-- SUPPLIED RECORDS follows --

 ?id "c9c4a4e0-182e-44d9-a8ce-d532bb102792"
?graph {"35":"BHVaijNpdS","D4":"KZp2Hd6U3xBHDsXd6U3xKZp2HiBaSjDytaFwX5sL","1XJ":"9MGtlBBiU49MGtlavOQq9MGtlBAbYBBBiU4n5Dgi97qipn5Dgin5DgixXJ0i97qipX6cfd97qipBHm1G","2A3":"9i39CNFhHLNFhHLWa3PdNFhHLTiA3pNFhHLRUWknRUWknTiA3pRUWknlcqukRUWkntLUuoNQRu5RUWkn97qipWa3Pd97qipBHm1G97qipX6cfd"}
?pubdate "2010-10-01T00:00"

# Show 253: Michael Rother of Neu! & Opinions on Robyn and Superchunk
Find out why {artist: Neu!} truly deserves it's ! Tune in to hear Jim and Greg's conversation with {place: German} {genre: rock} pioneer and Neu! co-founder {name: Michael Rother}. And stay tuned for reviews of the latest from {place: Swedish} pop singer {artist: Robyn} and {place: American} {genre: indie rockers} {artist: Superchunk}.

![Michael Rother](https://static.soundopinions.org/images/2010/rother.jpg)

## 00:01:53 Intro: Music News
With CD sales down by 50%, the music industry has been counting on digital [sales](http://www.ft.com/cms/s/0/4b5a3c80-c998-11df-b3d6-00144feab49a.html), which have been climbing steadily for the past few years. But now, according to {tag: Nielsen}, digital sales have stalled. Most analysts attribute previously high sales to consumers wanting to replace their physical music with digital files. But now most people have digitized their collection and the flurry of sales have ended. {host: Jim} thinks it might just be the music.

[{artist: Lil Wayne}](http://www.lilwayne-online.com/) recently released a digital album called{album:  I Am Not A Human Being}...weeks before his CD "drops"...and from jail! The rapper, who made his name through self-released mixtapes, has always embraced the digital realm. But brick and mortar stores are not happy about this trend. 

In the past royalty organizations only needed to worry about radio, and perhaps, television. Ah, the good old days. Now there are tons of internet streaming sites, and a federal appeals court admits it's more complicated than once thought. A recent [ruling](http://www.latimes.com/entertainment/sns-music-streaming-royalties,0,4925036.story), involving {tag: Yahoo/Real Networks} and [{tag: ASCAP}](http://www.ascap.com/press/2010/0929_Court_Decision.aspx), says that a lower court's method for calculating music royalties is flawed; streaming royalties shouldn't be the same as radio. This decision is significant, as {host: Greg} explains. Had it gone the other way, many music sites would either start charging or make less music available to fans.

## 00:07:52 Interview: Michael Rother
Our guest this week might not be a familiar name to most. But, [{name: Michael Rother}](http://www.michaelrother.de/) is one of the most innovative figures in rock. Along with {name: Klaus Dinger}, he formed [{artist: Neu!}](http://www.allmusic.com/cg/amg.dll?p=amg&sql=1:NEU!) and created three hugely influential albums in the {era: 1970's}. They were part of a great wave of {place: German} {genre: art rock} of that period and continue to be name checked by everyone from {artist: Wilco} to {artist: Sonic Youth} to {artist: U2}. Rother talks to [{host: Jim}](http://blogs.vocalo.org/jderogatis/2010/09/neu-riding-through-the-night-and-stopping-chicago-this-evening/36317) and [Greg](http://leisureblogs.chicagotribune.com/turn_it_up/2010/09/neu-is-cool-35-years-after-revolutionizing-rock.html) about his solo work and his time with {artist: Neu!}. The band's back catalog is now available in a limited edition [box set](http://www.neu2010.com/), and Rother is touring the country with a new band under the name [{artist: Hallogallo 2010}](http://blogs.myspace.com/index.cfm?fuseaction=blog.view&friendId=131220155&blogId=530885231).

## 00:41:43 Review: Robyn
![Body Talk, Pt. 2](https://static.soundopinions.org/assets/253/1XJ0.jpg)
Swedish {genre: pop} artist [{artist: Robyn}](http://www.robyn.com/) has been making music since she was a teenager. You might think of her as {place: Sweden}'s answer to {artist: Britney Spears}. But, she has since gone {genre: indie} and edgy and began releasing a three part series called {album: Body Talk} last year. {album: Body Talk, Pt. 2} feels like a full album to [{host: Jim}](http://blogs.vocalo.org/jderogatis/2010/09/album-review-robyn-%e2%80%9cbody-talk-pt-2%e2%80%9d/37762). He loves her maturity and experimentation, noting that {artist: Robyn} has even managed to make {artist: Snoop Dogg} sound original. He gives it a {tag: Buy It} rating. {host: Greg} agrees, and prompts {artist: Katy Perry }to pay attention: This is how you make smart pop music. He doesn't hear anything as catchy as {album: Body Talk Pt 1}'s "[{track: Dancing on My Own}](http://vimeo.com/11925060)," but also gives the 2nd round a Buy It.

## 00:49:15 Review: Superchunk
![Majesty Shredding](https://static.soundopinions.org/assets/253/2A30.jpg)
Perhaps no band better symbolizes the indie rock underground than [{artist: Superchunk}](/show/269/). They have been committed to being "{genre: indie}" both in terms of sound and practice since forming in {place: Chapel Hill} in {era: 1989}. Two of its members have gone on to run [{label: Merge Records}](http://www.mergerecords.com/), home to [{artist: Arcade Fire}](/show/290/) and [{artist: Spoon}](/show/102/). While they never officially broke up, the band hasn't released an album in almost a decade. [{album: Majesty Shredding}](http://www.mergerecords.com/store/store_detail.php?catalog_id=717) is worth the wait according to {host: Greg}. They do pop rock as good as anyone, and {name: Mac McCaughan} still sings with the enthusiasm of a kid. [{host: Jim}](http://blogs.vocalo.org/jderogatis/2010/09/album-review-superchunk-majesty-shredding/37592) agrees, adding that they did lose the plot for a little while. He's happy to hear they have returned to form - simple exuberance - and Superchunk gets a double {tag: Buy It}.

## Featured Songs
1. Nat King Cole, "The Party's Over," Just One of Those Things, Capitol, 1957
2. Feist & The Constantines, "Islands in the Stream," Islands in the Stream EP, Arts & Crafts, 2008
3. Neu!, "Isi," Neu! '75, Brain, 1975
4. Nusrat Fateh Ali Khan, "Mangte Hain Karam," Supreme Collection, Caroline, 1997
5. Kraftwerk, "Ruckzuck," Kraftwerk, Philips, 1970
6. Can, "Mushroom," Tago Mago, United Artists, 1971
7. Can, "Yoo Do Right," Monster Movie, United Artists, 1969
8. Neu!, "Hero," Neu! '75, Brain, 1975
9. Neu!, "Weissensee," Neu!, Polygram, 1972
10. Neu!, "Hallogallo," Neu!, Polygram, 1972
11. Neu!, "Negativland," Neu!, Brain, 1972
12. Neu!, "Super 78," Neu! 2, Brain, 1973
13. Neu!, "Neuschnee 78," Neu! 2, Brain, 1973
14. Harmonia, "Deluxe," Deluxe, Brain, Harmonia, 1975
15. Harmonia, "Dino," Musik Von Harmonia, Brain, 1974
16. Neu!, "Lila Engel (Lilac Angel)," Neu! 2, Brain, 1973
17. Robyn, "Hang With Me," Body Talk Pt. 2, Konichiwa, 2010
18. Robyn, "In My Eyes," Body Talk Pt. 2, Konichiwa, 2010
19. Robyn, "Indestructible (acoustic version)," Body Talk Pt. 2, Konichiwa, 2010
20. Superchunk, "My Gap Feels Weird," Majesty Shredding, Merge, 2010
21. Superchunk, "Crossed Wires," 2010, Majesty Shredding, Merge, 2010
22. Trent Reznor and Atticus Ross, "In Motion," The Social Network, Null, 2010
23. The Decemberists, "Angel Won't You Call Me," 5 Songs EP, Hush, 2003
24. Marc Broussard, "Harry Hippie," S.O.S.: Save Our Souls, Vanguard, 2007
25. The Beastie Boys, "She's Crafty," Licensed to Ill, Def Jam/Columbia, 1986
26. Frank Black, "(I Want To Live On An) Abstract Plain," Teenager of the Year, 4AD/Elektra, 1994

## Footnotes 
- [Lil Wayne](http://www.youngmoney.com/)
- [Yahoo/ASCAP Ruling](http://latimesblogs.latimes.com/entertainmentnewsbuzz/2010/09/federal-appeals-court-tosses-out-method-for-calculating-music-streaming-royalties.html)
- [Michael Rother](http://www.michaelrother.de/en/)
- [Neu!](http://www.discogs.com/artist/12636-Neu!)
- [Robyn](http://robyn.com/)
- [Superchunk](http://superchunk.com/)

-- SUPPLIED RECORDS concluded --

## WHAT NEEDS TO BE DONE
The lines to return run from the one containing "2010, Majesty Shredding, Merge, 2010" through the last line of the material above. Please reproduce them exactly.

## OUTPUT FOR THIS TASK
21. Superchunk, "Crossed Wires," 2010, Majesty Shredding, Merge, 2010
22. Trent Reznor and Atticus Ross, "In Motion," The Social Network, Null, 2010
23. The Decemberists, "Angel Won't You Call Me," 5 Songs EP, Hush, 2003
24. Marc Broussard, "Harry Hippie," S.O.S.: Save Our Souls, Vanguard, 2007
25. The Beastie Boys, "She's Crafty," Licensed to Ill, Def Jam/Columbia, 1986
26. Frank Black, "(I Want To Live On An) Abstract Plain," Teenager of the Year, 4AD/Elektra, 1994

## Footnotes 
- [Lil Wayne](http://www.youngmoney.com/)
- [Yahoo/ASCAP Ruling](http://latimesblogs.latimes.com/entertainmentnewsbuzz/2010/09/federal-appeals-court-tosses-out-method-for-calculating-music-streaming-royalties.html)
- [Michael Rother](http://www.michaelrother.de/en/)
- [Neu!](http://www.discogs.com/artist/12636-Neu!)
- [Robyn](http://robyn.com/)
- [Superchunk](http://superchunk.com/)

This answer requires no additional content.